For Thanksgiving, my wife and I like to spend time with family. We recently flew up to New England and stayed in my parents' home. My two sisters still live in the beautiful log cabin, and my brother from Burlington drove up to eat as much turkey, mashed potatoes and cranberry sauce as our stomachs could handle. I enjoy being a son, with my dad at the head of the table as he prays a blessing over our meal.
The day goes by too quickly, and I soon hear conversations among the ladies about a plan for Black Friday. After a late movie, we drive to the store. Miles before we get there, we see lines of cars waiting to get into the parking lot. After much slow driving, and listening to Christmas music, my wife and two sisters jump out of the car and head into the store. They wanted a cheap laptop and a discounted GPS and they needed to get in line immediately.
Vehicles are parked in every conceivable spot -- under trees, on the curb, nearly wrapped around signs. People are everywhere. With so much activity, it surprises me that more people don't get injured each year.

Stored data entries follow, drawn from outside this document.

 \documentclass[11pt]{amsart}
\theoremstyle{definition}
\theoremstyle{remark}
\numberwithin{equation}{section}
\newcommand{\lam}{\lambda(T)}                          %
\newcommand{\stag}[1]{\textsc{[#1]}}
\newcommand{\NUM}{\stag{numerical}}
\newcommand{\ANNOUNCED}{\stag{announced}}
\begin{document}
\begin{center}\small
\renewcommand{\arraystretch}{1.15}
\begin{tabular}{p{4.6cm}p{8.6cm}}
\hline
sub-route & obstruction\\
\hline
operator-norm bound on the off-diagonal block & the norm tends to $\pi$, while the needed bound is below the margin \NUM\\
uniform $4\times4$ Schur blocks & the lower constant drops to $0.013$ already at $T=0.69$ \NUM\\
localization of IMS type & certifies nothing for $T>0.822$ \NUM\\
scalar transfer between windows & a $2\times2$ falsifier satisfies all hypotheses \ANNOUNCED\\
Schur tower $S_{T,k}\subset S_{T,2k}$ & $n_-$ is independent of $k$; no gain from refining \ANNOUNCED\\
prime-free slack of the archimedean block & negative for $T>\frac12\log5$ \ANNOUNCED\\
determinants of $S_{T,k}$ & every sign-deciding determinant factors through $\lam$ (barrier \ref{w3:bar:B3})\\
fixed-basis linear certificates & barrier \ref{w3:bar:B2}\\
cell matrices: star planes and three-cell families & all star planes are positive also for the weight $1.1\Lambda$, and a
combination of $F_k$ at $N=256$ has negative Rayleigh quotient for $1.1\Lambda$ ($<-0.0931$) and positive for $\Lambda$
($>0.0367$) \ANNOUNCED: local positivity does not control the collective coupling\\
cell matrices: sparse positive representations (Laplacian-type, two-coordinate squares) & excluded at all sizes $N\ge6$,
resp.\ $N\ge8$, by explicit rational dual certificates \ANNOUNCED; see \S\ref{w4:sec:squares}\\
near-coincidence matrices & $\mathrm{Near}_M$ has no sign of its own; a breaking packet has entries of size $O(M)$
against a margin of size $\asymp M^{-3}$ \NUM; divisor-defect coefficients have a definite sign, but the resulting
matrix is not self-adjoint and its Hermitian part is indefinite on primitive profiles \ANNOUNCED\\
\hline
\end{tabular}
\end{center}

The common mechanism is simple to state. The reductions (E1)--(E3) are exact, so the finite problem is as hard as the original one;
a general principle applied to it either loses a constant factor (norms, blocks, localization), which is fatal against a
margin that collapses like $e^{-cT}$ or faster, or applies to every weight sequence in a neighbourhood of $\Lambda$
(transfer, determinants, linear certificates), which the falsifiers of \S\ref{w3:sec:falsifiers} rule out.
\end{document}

I end up driving onto a hill. I'm not the only one there, so I figure I won't get a ticket. I run inside, dodging carts full of televisions and other cars that can't find a hill to drive up onto. I get in and only the most aggressive of people can move from aisle to aisle. Every person moves differently. Some families move like phalanxes with orchestrated plans ready to snatch their prizes and get out. Others look like wandering nomads, not sure exactly why they're in the store in first place.
Never miss a local story.
I was the latter. I met my wife, looked around and then convinced one of my sisters to walk to the Wendy's to have a Frosty while the other two waited for the GPS. An hour later I got a call that they were leaving the store. The GPS was in hand, but the laptops had been sold before we had even entered the store. We returned home at 3 a.m. and slept well into the morning.

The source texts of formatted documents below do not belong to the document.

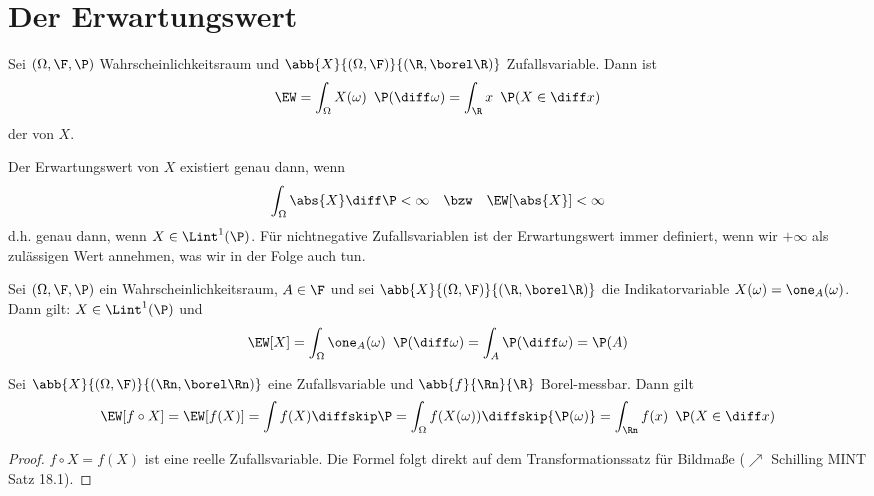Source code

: \section{Der Erwartungswert}
\begin{definition}[Erwartungswert]
	\label{5_1_definition}
	Sei $(\Omega, \F, \P)$ Wahrscheinlichkeitsraum und $\abb{X}{(\Omega, \F)}{(\R, \borel\R)}$ Zufallsvariable. Dann ist
	\begin{equation*}
		\EW = \int_{\Omega} X(\omega) \enskip \P(\diff \omega) = \int_{\R} x \enskip \P(X  \in \diff x)
	\end{equation*}
	der  von $X$.
\end{definition}

\begin{*bemerkung}
	Der Erwartungswert von $X$ existiert genau dann, wenn
	\begin{equation*}
		\int_{\Omega} \abs{X} \diff \P < \infty \quad \bzw \quad \EW[\abs{X}] < \infty
	\end{equation*}
	d.h. genau dann, wenn $X \in \Lint^1(\P)$.
	Für nichtnegative Zufallsvariablen ist der Erwartungswert immer definiert, wenn wir $+\infty$ als zulässigen Wert annehmen, was wir in der Folge auch tun.
\end{*bemerkung}

\begin{beispiel}
	\label{5_2_beispiel}
	Sei $(\Omega, \F, \P)$ ein Wahrscheinlichkeitsraum, $A \in \F$ und sei $\abb{X}{(\Omega , \F)}{(\R , \borel\R)}$ die Indikatorvariable $X(\omega) = \one_{A} (\omega)$. Dann gilt: $X \in \Lint^1(\P)$ und
	\begin{equation*}
		\EW[X] = \int_{\Omega} \one_{A} (\omega) \enskip \P(\diff \omega) = \int_{A} \P(\diff \omega) = \P(A)
	\end{equation*}
\end{beispiel}

\begin{proposition}
	\label{5_3_proposition}
	Sei $\abb{X}{(\Omega, \F)}{ (\Rn, \borel\Rn)}$ eine Zufallsvariable und $\abb{f}{\Rn}{\R}$ Borel-messbar. Dann gilt
	\begin{equation*}
		\EW[f \circ X] = \EW[f(X)] = \int f(X) \diffskip\P = \int_{\Omega} f(X(\omega)) \diffskip{\P(\omega)} = \int_{\Rn} f(x) \enskip \P(X \in \diff x)
	\end{equation*}
\end{proposition}
\begin{proof}
	 $f \circ X = f(X)$ ist eine reelle Zufallsvariable. Die Formel folgt direkt auf dem Transformationssatz für Bildmaße ($\nearrow$ Schilling MINT Satz 18.1).
\end{proof}

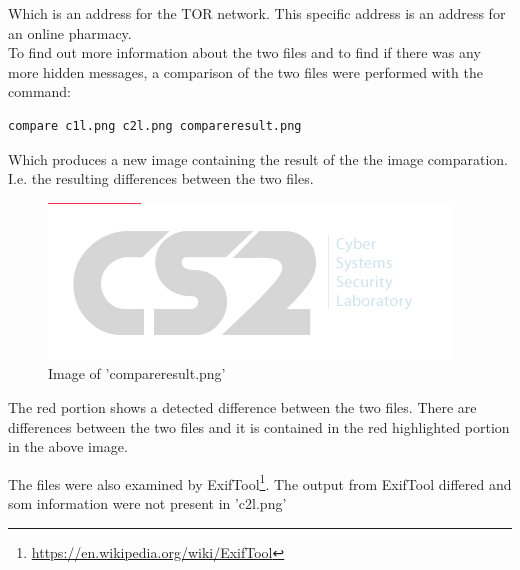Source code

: \documentclass[a4paper,10pt,oneside]{article}
\begin{document}
Which is an address for the TOR network. This specific address is an address for an online pharmacy.\\

To find out more information about the two files and to find if there was any more hidden messages, a comparison of the two files were performed with the command:\\

\begin{lstlisting}
compare c1l.png c2l.png compareresult.png
\end{lstlisting}

Which produces a new image containing the result of the the image comparation. I.e. the resulting differences between the two files.

\begin{figure}[!ht]
	\includegraphics[width=\textwidth]{images/compareresult.png}
	\caption{Image of 'compareresult.png'}
	\centering
\end{figure}

The red portion shows a detected difference between the two files. There are differences between the two files and it is contained in the red highlighted portion in the above image.

\newpage
The files were also examined by ExifTool\footnote{\url{https://en.wikipedia.org/wiki/ExifTool}}. The output from
ExifTool differed and som information were not present in 'c2l.png'
\end{document}
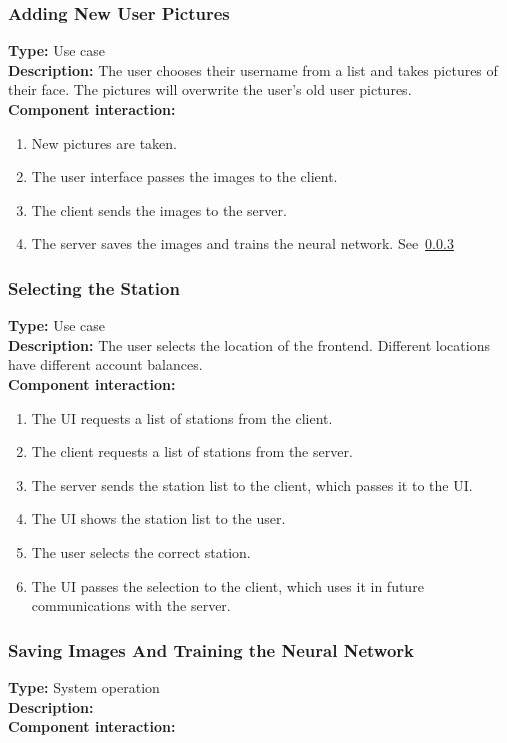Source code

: \documentclass[11pt]{article}
\begin{document}
\subsubsection{Adding New User Pictures}
\textbf{Type:} Use case\\
\textbf{Description:} The user chooses their username from a list and takes pictures of their face. 
The pictures will overwrite the user's old user pictures.\\
\textbf{Component interaction:}
\begin{enumerate} 
\item{New pictures are taken.}
\item{The user interface passes the images to the client.}
\item{The client sends the images to the server.}
\item{The server saves the images and trains the neural network. See~\ref{sec:add-train}}
\end{enumerate}

\subsubsection{Selecting the Station}
\textbf{Type:} Use case\\
\textbf{Description:} The user selects the location of the frontend. Different locations
have different account balances.\\
\textbf{Component interaction:}\\
\begin{enumerate}
\item{The UI requests a list of stations from the client.}
\item{The client requests a list of stations from the server.}
\item{The server sends the station list to the client, which passes it to the UI.}
\item{The UI shows the station list to the user.}
\item{The user selects the correct station.}
\item{The UI passes the selection to the client, which uses it in future communications with
the server.}
\end{enumerate}

\subsubsection{Saving Images And Training the Neural Network}
\label{sec:add-train}
\textbf{Type:} System operation\\
\textbf{Description:}\\
\textbf{Component interaction:}\\
\end{document}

My wife will tell you I complained a bit too much through the whole process, but I will admit Black Friday impresses me on a few levels. The level of determination for people to save money and get the best bang for a buck is tremendous. In the spirit of "extreme couponing," this is a smorgasbord for those inclined to save. I'm also impressed by the determination of retailers to get the masses to consider their products. There is a meeting of the minds here. Retailers provide a moment of extreme excitement, an adventure that brings them out of their normal routine for possibly great rewards. The people also agree to come with wallets that have been otherwise pinched, to make this short time a sort of flash mob experience that becomes part of the entertainment.
In a time when life has become harder for some, it is nice to see people passionate about something. While we rush out and find the gifts we want to give to others or that item we have been waiting for all year, I remember how passionately God's spirit is moving among the people of the earth, seeing us as a prize to be won.
Each person who realizes how much God loves him or her and turns to be loved is like a laptop -- but of more infinite value to the one who created each of us than any shiny object we could receive. I imagine that when God looks across the sea of people living today, he sees something like a messy retail store full of potential. I imagine the plans God has made to claim each of us, wrap us up and then give us back to the world as a gift of joy and celebration. We know that there are some things worth getting up in the middle of the night for, even losing sleep over. And did you know that God has spent an eternity planning and seeking after you?